Thomas Richards has been with the ACG System Team since 1989. An electrical engineer by training, Mr. Richards designed and programmed all command line versions of the ACG System software, including Windows, all UNIX variants, and the assembly language MVS version. Mr. Richards provides technical support to the ACG System Team on the development of data bases used for further research and development of the ACG System products. Mr. Richards also created SKYTALE, HIPAA compliant software for encrypting/de-encrypting patient identifiers on claim level data. He was the chief technical architect for the Sentinel Centers Network database and has spoken at conferences on the use of ACGs with data from federally funded community health centers.

Mr. Richards holds a MSEE in Electrical Engineering and a BEE in Engineering from the Johns Hopkins University, as well as a BS in Applied Mathematics from the George Washington University.

Dr. Lemke has been a member of the ACG System’s Team since 1998. A statistician by training, his primary expertise is in the development, management and analysis of health services data with an emphasis on applying risk-adjustment methodologies. Dr. Lemke is a SAS Certified Professional with extensive experience in the analysis of large administrative databases. His prior experience includes work as a Research Statistician for the Maryland Health Care Commission. Dr. Lemke is also the primary contact for all ACG System projects in Germany and has ensured the successful on-going use of the ACG System there.

Dr. Lemke received a Ph.D. degree in Statistics and Industrial Engineering with a concentration in Operations Research from Iowa State University in 1992. He also holds an M.Sc. degree in Statistics from the University of Georgia. Dr. Lemke has co-authored several research articles that required in-depth knowledge of the ACG System.
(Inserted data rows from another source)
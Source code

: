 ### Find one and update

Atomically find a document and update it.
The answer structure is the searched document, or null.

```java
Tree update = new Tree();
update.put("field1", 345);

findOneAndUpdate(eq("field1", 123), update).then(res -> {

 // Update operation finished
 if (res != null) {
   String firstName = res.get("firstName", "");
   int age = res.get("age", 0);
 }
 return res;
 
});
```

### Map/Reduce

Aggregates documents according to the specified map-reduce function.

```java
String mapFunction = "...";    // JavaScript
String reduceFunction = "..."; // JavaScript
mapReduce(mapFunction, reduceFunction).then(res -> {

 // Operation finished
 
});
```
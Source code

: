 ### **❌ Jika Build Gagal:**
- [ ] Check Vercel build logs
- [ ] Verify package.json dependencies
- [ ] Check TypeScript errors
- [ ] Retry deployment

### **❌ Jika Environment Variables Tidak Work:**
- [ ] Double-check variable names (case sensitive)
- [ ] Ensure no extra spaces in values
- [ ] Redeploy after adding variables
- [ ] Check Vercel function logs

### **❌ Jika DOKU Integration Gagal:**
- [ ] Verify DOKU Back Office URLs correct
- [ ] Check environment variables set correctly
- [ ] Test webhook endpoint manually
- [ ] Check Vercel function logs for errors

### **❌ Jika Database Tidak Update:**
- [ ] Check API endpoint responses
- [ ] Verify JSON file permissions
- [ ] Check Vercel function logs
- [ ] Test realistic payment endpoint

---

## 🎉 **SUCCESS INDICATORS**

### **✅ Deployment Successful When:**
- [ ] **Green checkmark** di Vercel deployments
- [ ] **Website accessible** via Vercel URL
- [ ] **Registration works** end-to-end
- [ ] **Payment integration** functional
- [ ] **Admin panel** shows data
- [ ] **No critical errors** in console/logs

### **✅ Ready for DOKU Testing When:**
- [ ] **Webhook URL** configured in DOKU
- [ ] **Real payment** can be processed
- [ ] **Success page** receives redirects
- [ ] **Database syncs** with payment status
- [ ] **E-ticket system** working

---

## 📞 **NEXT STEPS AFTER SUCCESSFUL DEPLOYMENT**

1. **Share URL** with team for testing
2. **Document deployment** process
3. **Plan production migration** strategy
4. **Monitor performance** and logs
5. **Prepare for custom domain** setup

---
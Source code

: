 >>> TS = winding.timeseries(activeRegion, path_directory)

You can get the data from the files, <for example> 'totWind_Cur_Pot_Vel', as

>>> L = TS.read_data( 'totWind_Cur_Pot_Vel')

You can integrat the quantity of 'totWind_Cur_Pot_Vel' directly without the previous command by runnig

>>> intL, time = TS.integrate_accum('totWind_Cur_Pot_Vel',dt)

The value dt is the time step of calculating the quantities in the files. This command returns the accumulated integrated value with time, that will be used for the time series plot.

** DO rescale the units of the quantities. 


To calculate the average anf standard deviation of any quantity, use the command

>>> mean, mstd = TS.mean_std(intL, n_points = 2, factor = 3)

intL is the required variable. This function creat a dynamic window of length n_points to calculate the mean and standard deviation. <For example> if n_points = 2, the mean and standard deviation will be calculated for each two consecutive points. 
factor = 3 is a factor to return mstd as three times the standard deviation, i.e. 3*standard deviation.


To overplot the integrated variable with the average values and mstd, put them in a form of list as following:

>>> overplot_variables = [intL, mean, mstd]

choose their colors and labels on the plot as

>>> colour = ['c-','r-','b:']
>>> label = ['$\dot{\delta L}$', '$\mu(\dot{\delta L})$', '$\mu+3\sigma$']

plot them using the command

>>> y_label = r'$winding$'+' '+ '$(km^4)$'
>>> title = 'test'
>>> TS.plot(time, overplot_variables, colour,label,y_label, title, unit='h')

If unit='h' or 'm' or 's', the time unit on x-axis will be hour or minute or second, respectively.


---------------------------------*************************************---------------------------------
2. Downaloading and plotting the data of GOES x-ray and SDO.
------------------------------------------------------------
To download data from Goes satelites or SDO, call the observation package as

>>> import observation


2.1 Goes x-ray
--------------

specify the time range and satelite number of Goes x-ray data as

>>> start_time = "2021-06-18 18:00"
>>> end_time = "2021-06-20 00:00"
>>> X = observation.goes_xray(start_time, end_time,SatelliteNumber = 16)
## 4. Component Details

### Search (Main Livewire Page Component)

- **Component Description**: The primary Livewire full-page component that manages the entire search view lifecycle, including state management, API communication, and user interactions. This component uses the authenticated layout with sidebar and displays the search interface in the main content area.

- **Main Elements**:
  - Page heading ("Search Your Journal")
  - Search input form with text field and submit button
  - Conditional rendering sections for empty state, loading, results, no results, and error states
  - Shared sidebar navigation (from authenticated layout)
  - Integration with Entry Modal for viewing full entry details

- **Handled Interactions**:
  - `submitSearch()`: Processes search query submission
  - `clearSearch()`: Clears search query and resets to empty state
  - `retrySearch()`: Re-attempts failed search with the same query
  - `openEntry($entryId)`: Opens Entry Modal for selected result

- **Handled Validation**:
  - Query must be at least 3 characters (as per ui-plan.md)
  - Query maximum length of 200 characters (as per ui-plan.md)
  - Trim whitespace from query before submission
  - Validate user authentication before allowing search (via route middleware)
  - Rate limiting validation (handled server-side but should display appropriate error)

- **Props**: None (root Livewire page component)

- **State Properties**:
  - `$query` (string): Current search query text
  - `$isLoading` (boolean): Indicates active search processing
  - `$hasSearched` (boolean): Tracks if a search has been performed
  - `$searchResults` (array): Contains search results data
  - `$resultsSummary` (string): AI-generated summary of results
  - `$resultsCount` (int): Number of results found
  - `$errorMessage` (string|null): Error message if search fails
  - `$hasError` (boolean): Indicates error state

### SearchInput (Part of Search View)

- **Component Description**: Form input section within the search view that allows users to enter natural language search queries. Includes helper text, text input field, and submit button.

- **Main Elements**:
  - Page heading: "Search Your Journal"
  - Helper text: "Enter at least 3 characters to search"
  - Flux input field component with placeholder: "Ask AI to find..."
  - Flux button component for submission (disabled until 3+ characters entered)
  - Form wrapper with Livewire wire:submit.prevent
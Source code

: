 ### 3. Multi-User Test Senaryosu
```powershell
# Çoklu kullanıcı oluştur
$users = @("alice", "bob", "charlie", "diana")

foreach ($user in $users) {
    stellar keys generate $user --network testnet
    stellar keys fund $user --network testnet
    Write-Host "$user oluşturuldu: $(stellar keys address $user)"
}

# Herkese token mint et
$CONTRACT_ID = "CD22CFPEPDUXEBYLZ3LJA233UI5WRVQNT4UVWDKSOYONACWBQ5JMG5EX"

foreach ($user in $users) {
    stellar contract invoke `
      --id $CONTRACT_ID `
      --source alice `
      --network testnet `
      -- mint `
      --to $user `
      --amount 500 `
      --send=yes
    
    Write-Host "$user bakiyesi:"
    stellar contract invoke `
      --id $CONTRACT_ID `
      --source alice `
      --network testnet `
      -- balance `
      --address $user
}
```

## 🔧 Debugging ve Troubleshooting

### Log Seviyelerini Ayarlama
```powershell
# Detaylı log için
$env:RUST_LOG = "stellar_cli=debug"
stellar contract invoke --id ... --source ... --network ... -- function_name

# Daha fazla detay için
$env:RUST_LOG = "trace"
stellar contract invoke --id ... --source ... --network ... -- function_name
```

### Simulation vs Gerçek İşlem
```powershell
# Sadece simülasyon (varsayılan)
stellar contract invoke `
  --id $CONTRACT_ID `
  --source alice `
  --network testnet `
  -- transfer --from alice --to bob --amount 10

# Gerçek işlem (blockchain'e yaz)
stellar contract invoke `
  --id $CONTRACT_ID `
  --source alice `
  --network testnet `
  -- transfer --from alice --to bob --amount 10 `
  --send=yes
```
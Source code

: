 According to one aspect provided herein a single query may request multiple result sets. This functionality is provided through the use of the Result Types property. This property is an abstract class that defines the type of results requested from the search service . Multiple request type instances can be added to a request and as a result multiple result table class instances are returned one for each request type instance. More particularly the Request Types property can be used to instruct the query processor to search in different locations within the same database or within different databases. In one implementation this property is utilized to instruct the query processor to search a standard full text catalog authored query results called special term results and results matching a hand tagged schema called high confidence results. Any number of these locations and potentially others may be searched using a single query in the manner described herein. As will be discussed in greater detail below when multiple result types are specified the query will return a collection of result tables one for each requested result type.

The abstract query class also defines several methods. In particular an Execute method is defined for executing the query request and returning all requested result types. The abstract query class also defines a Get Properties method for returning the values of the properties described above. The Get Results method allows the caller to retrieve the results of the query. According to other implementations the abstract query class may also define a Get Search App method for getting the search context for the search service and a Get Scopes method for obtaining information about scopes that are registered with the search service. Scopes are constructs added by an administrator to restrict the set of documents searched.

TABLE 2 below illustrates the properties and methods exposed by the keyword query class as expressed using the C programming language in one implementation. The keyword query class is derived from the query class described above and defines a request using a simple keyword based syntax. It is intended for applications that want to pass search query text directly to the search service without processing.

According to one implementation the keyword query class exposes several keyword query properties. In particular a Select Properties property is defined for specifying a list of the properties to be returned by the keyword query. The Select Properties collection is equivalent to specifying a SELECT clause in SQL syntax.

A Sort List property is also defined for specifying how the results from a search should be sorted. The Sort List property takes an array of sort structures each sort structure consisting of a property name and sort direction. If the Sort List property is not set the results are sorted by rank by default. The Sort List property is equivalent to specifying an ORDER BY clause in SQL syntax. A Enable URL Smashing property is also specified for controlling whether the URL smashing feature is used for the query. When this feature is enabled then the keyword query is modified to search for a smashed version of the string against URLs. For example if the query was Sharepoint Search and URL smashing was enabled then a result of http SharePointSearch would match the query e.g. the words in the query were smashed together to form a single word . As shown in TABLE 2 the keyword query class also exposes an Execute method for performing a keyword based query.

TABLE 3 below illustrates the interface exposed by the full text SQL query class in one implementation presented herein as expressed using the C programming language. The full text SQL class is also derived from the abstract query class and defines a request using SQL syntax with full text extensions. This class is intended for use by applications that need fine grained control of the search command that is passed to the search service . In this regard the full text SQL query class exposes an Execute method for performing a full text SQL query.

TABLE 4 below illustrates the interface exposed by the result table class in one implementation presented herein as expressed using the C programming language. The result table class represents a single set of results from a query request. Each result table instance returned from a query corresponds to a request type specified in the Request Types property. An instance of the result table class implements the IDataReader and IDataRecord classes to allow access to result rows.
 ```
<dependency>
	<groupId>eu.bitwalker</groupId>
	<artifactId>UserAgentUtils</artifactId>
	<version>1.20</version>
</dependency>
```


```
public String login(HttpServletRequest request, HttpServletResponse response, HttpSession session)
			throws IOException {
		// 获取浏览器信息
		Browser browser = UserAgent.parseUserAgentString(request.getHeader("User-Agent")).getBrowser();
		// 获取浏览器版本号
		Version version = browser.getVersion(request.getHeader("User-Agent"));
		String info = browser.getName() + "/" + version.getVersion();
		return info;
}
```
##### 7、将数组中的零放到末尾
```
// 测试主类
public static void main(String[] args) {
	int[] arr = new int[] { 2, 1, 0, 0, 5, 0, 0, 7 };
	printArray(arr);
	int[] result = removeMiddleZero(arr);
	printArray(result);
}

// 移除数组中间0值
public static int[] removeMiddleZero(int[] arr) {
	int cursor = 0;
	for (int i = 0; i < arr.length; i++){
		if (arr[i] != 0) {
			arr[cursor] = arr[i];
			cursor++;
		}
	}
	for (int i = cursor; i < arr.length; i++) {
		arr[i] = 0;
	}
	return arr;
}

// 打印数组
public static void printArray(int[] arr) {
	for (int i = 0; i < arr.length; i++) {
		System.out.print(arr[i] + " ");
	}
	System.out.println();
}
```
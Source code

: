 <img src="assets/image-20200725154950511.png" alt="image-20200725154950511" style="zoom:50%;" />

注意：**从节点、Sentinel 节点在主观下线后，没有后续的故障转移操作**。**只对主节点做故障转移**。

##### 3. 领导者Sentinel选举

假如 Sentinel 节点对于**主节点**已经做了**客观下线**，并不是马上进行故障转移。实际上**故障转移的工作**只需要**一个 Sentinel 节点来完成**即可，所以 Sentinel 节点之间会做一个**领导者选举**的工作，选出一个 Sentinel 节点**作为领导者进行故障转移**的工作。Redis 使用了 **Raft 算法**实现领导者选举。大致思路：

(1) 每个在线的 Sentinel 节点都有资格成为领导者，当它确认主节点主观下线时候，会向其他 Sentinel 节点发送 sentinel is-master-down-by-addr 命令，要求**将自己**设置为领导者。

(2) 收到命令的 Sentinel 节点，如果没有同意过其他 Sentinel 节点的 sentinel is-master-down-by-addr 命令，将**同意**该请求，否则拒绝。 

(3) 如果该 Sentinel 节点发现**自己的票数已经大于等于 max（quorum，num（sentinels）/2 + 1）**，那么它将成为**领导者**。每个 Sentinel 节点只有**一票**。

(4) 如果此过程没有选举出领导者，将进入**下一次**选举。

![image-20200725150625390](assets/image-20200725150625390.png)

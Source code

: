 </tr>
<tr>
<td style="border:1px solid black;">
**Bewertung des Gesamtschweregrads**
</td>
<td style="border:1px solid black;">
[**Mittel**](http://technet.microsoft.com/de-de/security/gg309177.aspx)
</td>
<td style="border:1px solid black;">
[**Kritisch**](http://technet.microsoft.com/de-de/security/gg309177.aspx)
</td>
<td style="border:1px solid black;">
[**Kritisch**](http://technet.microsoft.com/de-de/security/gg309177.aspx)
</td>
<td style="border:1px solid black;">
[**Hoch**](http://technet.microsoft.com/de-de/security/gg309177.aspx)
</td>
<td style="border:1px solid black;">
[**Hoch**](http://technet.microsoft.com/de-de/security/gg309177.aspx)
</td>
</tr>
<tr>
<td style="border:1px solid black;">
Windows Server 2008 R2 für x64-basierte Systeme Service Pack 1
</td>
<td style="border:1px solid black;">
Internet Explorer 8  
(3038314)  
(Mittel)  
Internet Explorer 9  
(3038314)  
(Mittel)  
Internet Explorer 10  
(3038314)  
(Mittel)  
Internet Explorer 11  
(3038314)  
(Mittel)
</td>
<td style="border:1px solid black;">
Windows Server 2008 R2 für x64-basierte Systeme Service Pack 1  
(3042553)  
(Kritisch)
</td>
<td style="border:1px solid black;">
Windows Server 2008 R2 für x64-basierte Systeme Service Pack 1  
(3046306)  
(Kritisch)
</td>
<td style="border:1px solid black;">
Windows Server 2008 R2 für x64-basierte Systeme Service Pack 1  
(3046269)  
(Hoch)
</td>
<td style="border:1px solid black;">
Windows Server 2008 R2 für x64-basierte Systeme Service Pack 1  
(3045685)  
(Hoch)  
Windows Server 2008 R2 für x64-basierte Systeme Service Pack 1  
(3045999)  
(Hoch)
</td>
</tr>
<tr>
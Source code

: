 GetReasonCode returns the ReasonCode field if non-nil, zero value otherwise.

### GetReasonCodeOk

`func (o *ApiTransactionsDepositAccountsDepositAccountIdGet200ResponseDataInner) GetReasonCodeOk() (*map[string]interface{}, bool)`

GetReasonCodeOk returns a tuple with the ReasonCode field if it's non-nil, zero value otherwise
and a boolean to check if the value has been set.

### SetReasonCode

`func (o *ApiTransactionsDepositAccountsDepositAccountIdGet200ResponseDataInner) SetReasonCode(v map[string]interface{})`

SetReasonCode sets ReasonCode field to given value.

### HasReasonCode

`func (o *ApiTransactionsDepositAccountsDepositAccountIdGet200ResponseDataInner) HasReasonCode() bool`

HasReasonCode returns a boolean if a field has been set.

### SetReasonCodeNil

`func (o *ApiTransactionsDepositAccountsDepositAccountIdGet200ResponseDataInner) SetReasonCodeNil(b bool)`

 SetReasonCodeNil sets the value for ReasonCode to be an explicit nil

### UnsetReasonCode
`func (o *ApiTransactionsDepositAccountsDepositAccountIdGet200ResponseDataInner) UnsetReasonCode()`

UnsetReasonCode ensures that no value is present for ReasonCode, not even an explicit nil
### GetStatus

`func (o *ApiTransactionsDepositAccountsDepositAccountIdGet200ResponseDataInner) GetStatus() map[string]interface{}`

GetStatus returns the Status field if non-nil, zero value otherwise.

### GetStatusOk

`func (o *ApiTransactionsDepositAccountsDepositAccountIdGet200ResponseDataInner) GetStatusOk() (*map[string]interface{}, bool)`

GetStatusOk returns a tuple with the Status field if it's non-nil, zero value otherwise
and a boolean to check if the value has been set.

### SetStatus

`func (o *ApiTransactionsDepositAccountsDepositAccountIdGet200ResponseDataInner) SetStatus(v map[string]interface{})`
Dr. Chang joined the ACG System team in 2003. He applied the ACG System in Taiwan’s National Health Insurance scheme showing that the ACG System could be adopted in Asian countries, despite the different health care systems from those in western countries. He has also participated in the incorporation of the longitudinal element into the ACG system, including morbidity trajectory and consistent high-cost users. He continues to work on multiple ACG System development projects including incorporating electronic medical records, developing opioid abuse markers, and refining frailty indicators.

Dr. Chang received his Doctor of Philosophy degree in 2009 from the Johns Hopkins Bloomberg School of Public Health under the supervision of one of the founders of the ACG System: Dr. Jonathan Weiner; while at the same time obtained a Masters degree in Biostatistics at Johns Hopkins. Prior to joining the Johns Hopkins University, he received a Master degree of Health Policy and Management from Harvard University.

Originally from Taiwan, Dr. Chang obtained his Bachelor degree of Public Health from the National Taiwan University in 1995, and then completed his first Master degree of Health and Welfare Policy at the National Yang-Ming University in 1997.